With the breakdown of the big publishing empires, the first thing to go is a lot of promotion for your book. You reach the pinnacle of publication only to be tossed over the precipice of publicity. 'Booklife' will be your life-line, allowing you to rappel down into the trenches of blogging, and other words too odious to mention. Look, not everyone who reads the Internet and writes is a tech-savvy nerd with compulsive social-networking skills. (Least of all me, who doth not Tweet, Facebook, and never entered MySpace.) VanderMeer lets you write your book (offering tips on structuring your working day but leaving the content up to you). He even goes so far as to talk about mental health tips, like, a chapter on DESPAIR. My only complaint about the book, really, is that perhaps it should have started there, because, frankly, by the time we're picking up this sort of book, DESPAIR is our constant companion.
10-26-09: Cory Doctorow and 'Makers' : Cover Meme of the Week
I love the publishing world and the strange currents that run through it. So this week, let's start off with the Book Cover Meme of the Week. I've noticed time and again that book cover designs often seem to have partaken of the same source of inspiration, and that's clearly the case with the covers for Jonathan Lethem's 'Chronic City' and the latest from Cory Doctorow, 'Makers.' (Tor / Tom Doherty Associates ; November 2, 2009 ; $24.99). But the similarities are more than cover-deep.
Like Lethem, Doctorow has a secret source of power that's not obvious. 'Makers' is a near future vision that fits perfectly into what I once called, in a piece for NPR, the economic fiction genre. Doctorow's unparalleled inventive prowess is front and center in this story of two geeks with lots of good ideas. But he doesn't just employ his imagination to create new worlds or aliens or any of the other science fiction genre staples. Instead, Doctorow uses economics as his playground, diving without fear into cycles of boom, bubble and bust. His brains bursts with more than a few wonders of the imagination, made more incredible by virtue of the fact that we don't expect invention in the realm of economics.

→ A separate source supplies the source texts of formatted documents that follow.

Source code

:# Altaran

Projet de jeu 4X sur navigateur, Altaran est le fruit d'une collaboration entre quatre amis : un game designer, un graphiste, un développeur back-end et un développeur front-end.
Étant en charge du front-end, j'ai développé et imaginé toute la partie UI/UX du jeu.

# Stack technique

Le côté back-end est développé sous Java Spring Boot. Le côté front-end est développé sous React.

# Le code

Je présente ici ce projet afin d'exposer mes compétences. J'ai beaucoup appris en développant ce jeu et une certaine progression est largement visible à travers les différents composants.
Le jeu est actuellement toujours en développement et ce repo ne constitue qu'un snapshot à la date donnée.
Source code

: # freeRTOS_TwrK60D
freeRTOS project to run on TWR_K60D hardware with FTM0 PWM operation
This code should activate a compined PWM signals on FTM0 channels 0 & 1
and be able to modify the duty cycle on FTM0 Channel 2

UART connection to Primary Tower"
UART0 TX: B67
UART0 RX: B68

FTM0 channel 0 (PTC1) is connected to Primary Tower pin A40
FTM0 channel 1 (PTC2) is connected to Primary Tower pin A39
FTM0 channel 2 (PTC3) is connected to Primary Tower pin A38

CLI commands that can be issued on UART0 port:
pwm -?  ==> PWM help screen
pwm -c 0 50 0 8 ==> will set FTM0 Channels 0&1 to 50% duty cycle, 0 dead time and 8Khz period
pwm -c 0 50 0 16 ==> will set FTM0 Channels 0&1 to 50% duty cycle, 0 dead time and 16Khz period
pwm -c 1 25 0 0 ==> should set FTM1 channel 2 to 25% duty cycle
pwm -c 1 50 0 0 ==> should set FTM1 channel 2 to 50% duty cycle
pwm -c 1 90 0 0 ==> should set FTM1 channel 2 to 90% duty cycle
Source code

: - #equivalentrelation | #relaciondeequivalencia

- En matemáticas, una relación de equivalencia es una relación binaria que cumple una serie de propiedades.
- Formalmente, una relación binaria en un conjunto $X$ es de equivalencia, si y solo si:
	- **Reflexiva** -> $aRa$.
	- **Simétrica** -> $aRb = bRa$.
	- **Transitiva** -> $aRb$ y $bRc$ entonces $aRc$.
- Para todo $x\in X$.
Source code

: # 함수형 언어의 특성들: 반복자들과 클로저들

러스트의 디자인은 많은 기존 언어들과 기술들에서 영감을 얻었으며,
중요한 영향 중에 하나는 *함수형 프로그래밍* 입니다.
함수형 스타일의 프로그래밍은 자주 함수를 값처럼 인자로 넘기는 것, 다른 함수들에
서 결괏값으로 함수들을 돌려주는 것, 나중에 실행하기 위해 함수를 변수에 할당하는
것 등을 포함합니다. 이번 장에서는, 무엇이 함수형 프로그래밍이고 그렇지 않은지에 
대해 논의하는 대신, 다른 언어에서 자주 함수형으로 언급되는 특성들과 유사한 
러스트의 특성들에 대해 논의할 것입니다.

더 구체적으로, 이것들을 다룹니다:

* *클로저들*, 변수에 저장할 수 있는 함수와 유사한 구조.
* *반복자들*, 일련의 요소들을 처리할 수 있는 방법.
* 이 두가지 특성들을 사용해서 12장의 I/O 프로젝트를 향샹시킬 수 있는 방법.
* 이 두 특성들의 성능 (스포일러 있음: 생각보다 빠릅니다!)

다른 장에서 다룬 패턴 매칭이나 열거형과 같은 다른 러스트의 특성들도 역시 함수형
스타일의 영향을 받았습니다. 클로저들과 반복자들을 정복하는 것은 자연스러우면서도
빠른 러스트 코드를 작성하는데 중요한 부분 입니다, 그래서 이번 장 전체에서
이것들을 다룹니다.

Doctorow is also a master of one-upping himself, which should come as no surprise given his interest in the Singularity. In 'Makers' he manages to keep the readers' jaws dropped, as one mind-boggling scheme is supplanted by another, each new plan in equal parts wacky, intelligent, and plausible. He uses creativity and invention as plot points, thus keeping our minds and hearts in sync as we race through the novel. And this is by far his most substantial work, topping out at just over 400 pages. This time around Doctorow gives readers time to really get immersed in his world, which is to say, our world as seen through his economic kaleidoscope.
But for all the science-fiction-of-economics inventiveness, for all the delightful plot shenanigans Doctorow cooks up, by far his best asset is to my mind his directness, a trait he shares with Lethem. Doctorow never beats around the bush. Everything he says, everything every character does is somehow more right there on the page than we're usually accustomed to seeing. Doctorow's art is to a degree his ability to strip out all the art. He's got great ideas and makes no attempt to hide them or lead up to them. They just spill right out of his characters' mouths. Even though we're reading a sort-of science fiction novel, the real appeal of 'Makers' is that Doctorow just spills out one truth after another. It's refreshingly fun to read a novel where everything you need is right there on the printed page — even if you didn't print it yourself.